Neuroendoscopy in the Management of Nontumorous Cysts

Neurodevelopmental arachnoid cysts in sup-rasellar, quadrigeminal, middle cranial fossa, interhemispheric septum pellucidum, and par-enchymal locations have all been approached neuroendoscopically. The guiding principle is to marsupialize the cyst into an adjacent normal cerebrospinal fluid chamber or pathway. Pre-operative MR with CISS is again enormously helpful in planning an approach by displaying the fluid/cyst wall/fluid interfaces in three orthogonal planes. The next important principle is, wherever possible, to approach the lesion via a normal cerebrospinal fluid space or chamber. Even if this space is smaller than the cyst, the advantage of having some normal, and hopefully recognizable, anatomy greatly exceeds the perceived difficulty in entering a space that may not be particularly dilated. Generous fenestrations of 1-2 cm are required, and are best made using cutting/coagulating diathermy. Suprasellar cysts are approached by the right frontal route to the lateral ventricle, and then via the interventricular foramen. The dome of the cyst is widely opened into the ventricular system (cysto-ventriculostomy) and the cyst then usually collapses, exposing the hitherto obstructed posterior third ventricle and aqueduct. There is debate as to whether the base of the cyst should then be opened into the interpeduncular cistern (cysto-cisternostomy) [12].

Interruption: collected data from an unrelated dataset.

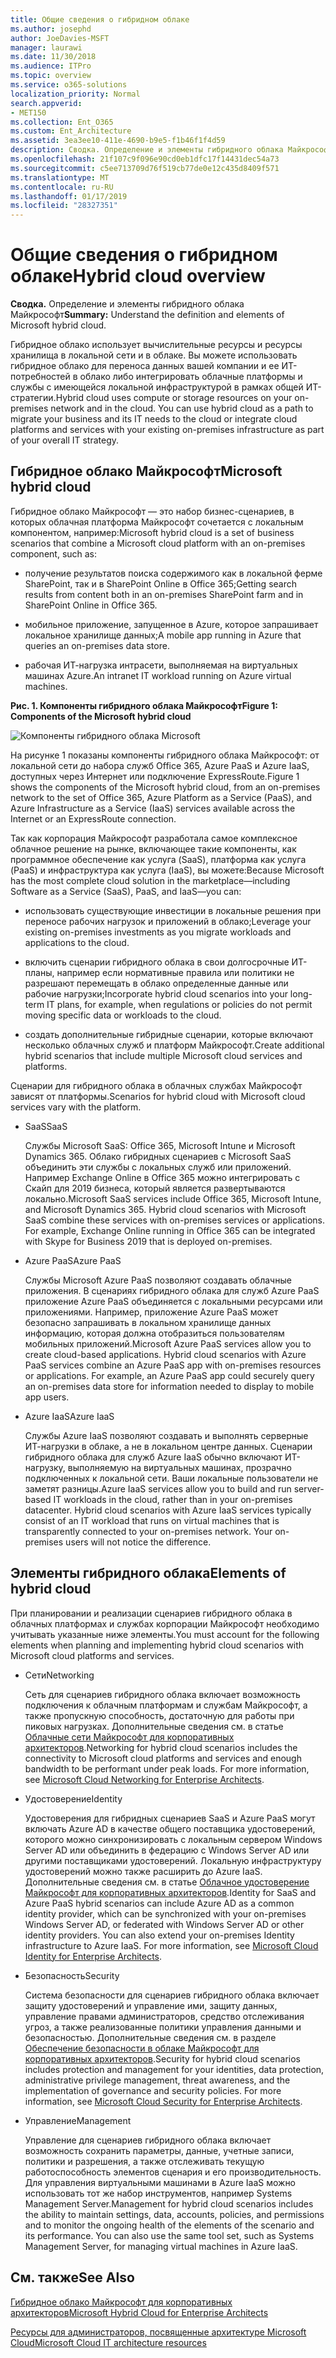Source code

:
```yaml
---
title: Общие сведения о гибридном облаке
ms.author: josephd
author: JoeDavies-MSFT
manager: laurawi
ms.date: 11/30/2018
ms.audience: ITPro
ms.topic: overview
ms.service: o365-solutions
localization_priority: Normal
search.appverid:
- MET150
ms.collection: Ent_O365
ms.custom: Ent_Architecture
ms.assetid: 3ea3ee10-411e-4690-b9e5-f1b46f1f4d59
description: Сводка. Определение и элементы гибридного облака Майкрософт
ms.openlocfilehash: 21f107c9f096e90cd0eb1dfc17f14431dec54a73
ms.sourcegitcommit: c5ee713709d76f519cb77de0e12c435d8409f571
ms.translationtype: MT
ms.contentlocale: ru-RU
ms.lasthandoff: 01/17/2019
ms.locfileid: "28327351"
---
```

# <a name="hybrid-cloud-overview"></a><span data-ttu-id="18648-103">Общие сведения о гибридном облаке</span><span class="sxs-lookup"><span data-stu-id="18648-103">Hybrid cloud overview</span></span>

 <span data-ttu-id="18648-104">**Сводка.** Определение и элементы гибридного облака Майкрософт</span><span class="sxs-lookup"><span data-stu-id="18648-104">**Summary:** Understand the definition and elements of Microsoft hybrid cloud.</span></span>
  
<span data-ttu-id="18648-p101">Гибридное облако использует вычислительные ресурсы и ресурсы хранилища в локальной сети и в облаке. Вы можете использовать гибридное облако для переноса данных вашей компании и ее ИТ-потребностей в облако либо интегрировать облачные платформы и службы с имеющейся локальной инфраструктурой в рамках общей ИТ-стратегии.</span><span class="sxs-lookup"><span data-stu-id="18648-p101">Hybrid cloud uses compute or storage resources on your on-premises network and in the cloud. You can use hybrid cloud as a path to migrate your business and its IT needs to the cloud or integrate cloud platforms and services with your existing on-premises infrastructure as part of your overall IT strategy.</span></span>
  
## <a name="microsoft-hybrid-cloud"></a><span data-ttu-id="18648-107">Гибридное облако Майкрософт</span><span class="sxs-lookup"><span data-stu-id="18648-107">Microsoft hybrid cloud</span></span>

<span data-ttu-id="18648-108">Гибридное облако Майкрософт — это набор бизнес-сценариев, в которых облачная платформа Майкрософт сочетается с локальным компонентом, например:</span><span class="sxs-lookup"><span data-stu-id="18648-108">Microsoft hybrid cloud is a set of business scenarios that combine a Microsoft cloud platform with an on-premises component, such as:</span></span> 
  
- <span data-ttu-id="18648-109">получение результатов поиска содержимого как в локальной ферме SharePoint, так и в SharePoint Online в Office 365;</span><span class="sxs-lookup"><span data-stu-id="18648-109">Getting search results from content both in an on-premises SharePoint farm and in SharePoint Online in Office 365.</span></span>
    
- <span data-ttu-id="18648-110">мобильное приложение, запущенное в Azure, которое запрашивает локальное хранилище данных;</span><span class="sxs-lookup"><span data-stu-id="18648-110">A mobile app running in Azure that queries an on-premises data store.</span></span>
    
- <span data-ttu-id="18648-111">рабочая ИТ-нагрузка интрасети, выполняемая на виртуальных машинах Azure.</span><span class="sxs-lookup"><span data-stu-id="18648-111">An intranet IT workload running on Azure virtual machines.</span></span>
    
<span data-ttu-id="18648-112">**Рис. 1. Компоненты гибридного облака Майкрософт**</span><span class="sxs-lookup"><span data-stu-id="18648-112">**Figure 1: Components of the Microsoft hybrid cloud**</span></span>

![Компоненты гибридного облака Microsoft](media/Hybrid-Poster/MS-Hybrid-Cloud.png)
  
<span data-ttu-id="18648-114">На рисунке 1 показаны компоненты гибридного облака Майкрософт: от локальной сети до набора служб Office 365, Azure PaaS и Azure IaaS, доступных через Интернет или подключение ExpressRoute.</span><span class="sxs-lookup"><span data-stu-id="18648-114">Figure 1 shows the components of the Microsoft hybrid cloud, from an on-premises network to the set of Office 365, Azure Platform as a Service (PaaS), and Azure Infrastructure as a Service (IaaS) services available across the Internet or an ExpressRoute connection.</span></span>
  
<span data-ttu-id="18648-115">Так как корпорация Майкрософт разработала самое комплексное облачное решение на рынке, включающее такие компоненты, как программное обеспечение как услуга (SaaS), платформа как услуга (PaaS) и инфраструктура как услуга (IaaS), вы можете:</span><span class="sxs-lookup"><span data-stu-id="18648-115">Because Microsoft has the most complete cloud solution in the marketplace—including Software as a Service (SaaS), PaaS, and IaaS—you can:</span></span>
  
- <span data-ttu-id="18648-116">использовать существующие инвестиции в локальные решения при переносе рабочих нагрузок и приложений в облако;</span><span class="sxs-lookup"><span data-stu-id="18648-116">Leverage your existing on-premises investments as you migrate workloads and applications to the cloud.</span></span>
    
- <span data-ttu-id="18648-117">включить сценарии гибридного облака в свои долгосрочные ИТ-планы, например если нормативные правила или политики не разрешают перемещать в облако определенные данные или рабочие нагрузки;</span><span class="sxs-lookup"><span data-stu-id="18648-117">Incorporate hybrid cloud scenarios into your long-term IT plans, for example, when regulations or policies do not permit moving specific data or workloads to the cloud.</span></span>
    
- <span data-ttu-id="18648-118">создать дополнительные гибридные сценарии, которые включают несколько облачных служб и платформ Майкрософт.</span><span class="sxs-lookup"><span data-stu-id="18648-118">Create additional hybrid scenarios that include multiple Microsoft cloud services and platforms.</span></span>
    
<span data-ttu-id="18648-119">Сценарии для гибридного облака в облачных службах Майкрософт зависят от платформы.</span><span class="sxs-lookup"><span data-stu-id="18648-119">Scenarios for hybrid cloud with Microsoft cloud services vary with the platform.</span></span>
  
- <span data-ttu-id="18648-120">SaaS</span><span class="sxs-lookup"><span data-stu-id="18648-120">SaaS</span></span>
    
    <span data-ttu-id="18648-p102">Службы Microsoft SaaS: Office 365, Microsoft Intune и Microsoft Dynamics 365. Облако гибридных сценариев с Microsoft SaaS объединить эти службы с локальных служб или приложений. Например Exchange Online в Office 365 можно интегрировать с Скайп для 2019 бизнеса, который является развертываются локально.</span><span class="sxs-lookup"><span data-stu-id="18648-p102">Microsoft SaaS services include Office 365, Microsoft Intune, and Microsoft Dynamics 365. Hybrid cloud scenarios with Microsoft SaaS combine these services with on-premises services or applications. For example, Exchange Online running in Office 365 can be integrated with Skype for Business 2019 that is deployed on-premises.</span></span>
    
- <span data-ttu-id="18648-124">Azure PaaS</span><span class="sxs-lookup"><span data-stu-id="18648-124">Azure PaaS</span></span>
    
    <span data-ttu-id="18648-p103">Службы Microsoft Azure PaaS позволяют создавать облачные приложения. В сценариях гибридного облака для служб Azure PaaS приложение Azure PaaS объединяется с локальными ресурсами или приложениями. Например, приложение Azure PaaS может безопасно запрашивать в локальном хранилище данных информацию, которая должна отобразиться пользователям мобильных приложений.</span><span class="sxs-lookup"><span data-stu-id="18648-p103">Microsoft Azure PaaS services allow you to create cloud-based applications. Hybrid cloud scenarios with Azure PaaS services combine an Azure PaaS app with on-premises resources or applications. For example, an Azure PaaS app could securely query an on-premises data store for information needed to display to mobile app users.</span></span>
    
- <span data-ttu-id="18648-128">Azure IaaS</span><span class="sxs-lookup"><span data-stu-id="18648-128">Azure IaaS</span></span>
    
    <span data-ttu-id="18648-p104">Службы Azure IaaS позволяют создавать и выполнять серверные ИТ-нагрузки в облаке, а не в локальном центре данных. Сценарии гибридного облака для служб Azure IaaS обычно включают ИТ-нагрузку, выполняемую на виртуальных машинах, прозрачно подключенных к локальной сети. Ваши локальные пользователи не заметят разницы.</span><span class="sxs-lookup"><span data-stu-id="18648-p104">Azure IaaS services allow you to build and run server-based IT workloads in the cloud, rather than in your on-premises datacenter. Hybrid cloud scenarios with Azure IaaS services typically consist of an IT workload that runs on virtual machines that is transparently connected to your on-premises network. Your on-premises users will not notice the difference.</span></span>
    
## <a name="elements-of-hybrid-cloud"></a><span data-ttu-id="18648-132">Элементы гибридного облака</span><span class="sxs-lookup"><span data-stu-id="18648-132">Elements of hybrid cloud</span></span>

<span data-ttu-id="18648-133">При планировании и реализации сценариев гибридного облака в облачных платформах и службах корпорации Майкрософт необходимо учитывать указанные ниже элементы.</span><span class="sxs-lookup"><span data-stu-id="18648-133">You must account for the following elements when planning and implementing hybrid cloud scenarios with Microsoft cloud platforms and services.</span></span>
  
- <span data-ttu-id="18648-134">Сети</span><span class="sxs-lookup"><span data-stu-id="18648-134">Networking</span></span>
    
    <span data-ttu-id="18648-p105">Сеть для сценариев гибридного облака включает возможность подключения к облачным платформам и службам Майкрософт, а также пропускную способность, достаточную для работы при пиковых нагрузках. Дополнительные сведения см. в статье [Облачные сети Майкрософт для корпоративных архитекторов](microsoft-cloud-networking-for-enterprise-architects.md).</span><span class="sxs-lookup"><span data-stu-id="18648-p105">Networking for hybrid cloud scenarios includes the connectivity to Microsoft cloud platforms and services and enough bandwidth to be performant under peak loads. For more information, see [Microsoft Cloud Networking for Enterprise Architects](microsoft-cloud-networking-for-enterprise-architects.md).</span></span>
    
- <span data-ttu-id="18648-137">Удостоверение</span><span class="sxs-lookup"><span data-stu-id="18648-137">Identity</span></span>
    
    <span data-ttu-id="18648-p106">Удостоверения для гибридных сценариев SaaS и Azure PaaS могут включать Azure AD в качестве общего поставщика удостоверений, которого можно синхронизировать с локальным сервером Windows Server AD или объединить в федерацию с Windows Server AD или другими поставщиками удостоверений. Локальную инфраструктуру удостоверений можно также расширить до Azure IaaS. Дополнительные сведения см. в статье [Облачное удостоверение Майкрософт для корпоративных архитекторов](microsoft-cloud-it-architecture-resources.md#identity).</span><span class="sxs-lookup"><span data-stu-id="18648-p106">Identity for SaaS and Azure PaaS hybrid scenarios can include Azure AD as a common identity provider, which can be synchronized with your on-premises Windows Server AD, or federated with Windows Server AD or other identity providers. You can also extend your on-premises Identity infrastructure to Azure IaaS. For more information, see [Microsoft Cloud Identity for Enterprise Architects](microsoft-cloud-it-architecture-resources.md#identity).</span></span>
    
- <span data-ttu-id="18648-141">Безопасность</span><span class="sxs-lookup"><span data-stu-id="18648-141">Security</span></span>
    
    <span data-ttu-id="18648-p107">Система безопасности для сценариев гибридного облака включает защиту удостоверений и управление ими, защиту данных, управление правами администраторов, средство отслеживания угроз, а также реализованные политики управления данными и безопасностью. Дополнительные сведения см. в разделе [Обеспечение безопасности в облаке Майкрософт для корпоративных архитекторов](microsoft-cloud-it-architecture-resources.md#security).</span><span class="sxs-lookup"><span data-stu-id="18648-p107">Security for hybrid cloud scenarios includes protection and management for your identities, data protection, administrative privilege management, threat awareness, and the implementation of governance and security policies. For more information, see [Microsoft Cloud Security for Enterprise Architects](microsoft-cloud-it-architecture-resources.md#security).</span></span>
    
- <span data-ttu-id="18648-144">Управление</span><span class="sxs-lookup"><span data-stu-id="18648-144">Management</span></span>
    
    <span data-ttu-id="18648-p108">Управление для сценариев гибридного облака включает возможность сохранить параметры, данные, учетные записи, политики и разрешения, а также отслеживать текущую работоспособность элементов сценария и его производительность. Для управления виртуальными машинами в Azure IaaS можно использовать тот же набор инструментов, например Systems Management Server.</span><span class="sxs-lookup"><span data-stu-id="18648-p108">Management for hybrid cloud scenarios includes the ability to maintain settings, data, accounts, policies, and permissions and to monitor the ongoing health of the elements of the scenario and its performance. You can also use the same tool set, such as Systems Management Server, for managing virtual machines in Azure IaaS.</span></span>
    
## <a name="see-also"></a><span data-ttu-id="18648-147">См. также</span><span class="sxs-lookup"><span data-stu-id="18648-147">See Also</span></span>

[<span data-ttu-id="18648-148">Гибридное облако Майкрософт для корпоративных архитекторов</span><span class="sxs-lookup"><span data-stu-id="18648-148">Microsoft Hybrid Cloud for Enterprise Architects</span></span>](microsoft-hybrid-cloud-for-enterprise-architects.md)
  
[<span data-ttu-id="18648-149">Ресурсы для администраторов, посвященные архитектуре Microsoft Cloud</span><span class="sxs-lookup"><span data-stu-id="18648-149">Microsoft Cloud IT architecture resources</span></span>](microsoft-cloud-it-architecture-resources.md)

The author's approach is to perform both cysto-ventriculostomy and cysto-cisternostomy if the latter seems safe. However, if the area is very vascular, such that there is no very apparent safe route, then a generous cysto-ventriculostomy usually suffices. Quadrigeminal plate cysts can usually be opened into the third ventricle by an approach via the lateral ventricle and interventricular foramen, although on occasion there is an interface presenting into a lateral ventricle that can be accessed. Intraparenchymal cysts can often be marsupial-ized into a lateral ventricle. Other midline cysts may be made to communicate with the ventricular system or the subarachnoid space. Symptomatic cysts of the septum pellucidum may be approached via a lateral ventricle. If the cyst is punctured directly, the very different anatomy will warn the surgeon of the position and, with care regarding the midline vascular structures and the fornices, the cyst can be marsupialized into the third ventricle. Many of these cysts will require unique approaches and directions of attack that are not along straight lines; it is in this type of case that the flexible neuroendoscope really comes into its own and has considerable advantages over a rigid instrument. On occasion, small intraventricular third ventricle cysts of presumed ependymal origin, unsuspected from pre-operative imaging, have come to light in the course of performing a NTV; these can be readily opened up to relieve the hydrocephalus.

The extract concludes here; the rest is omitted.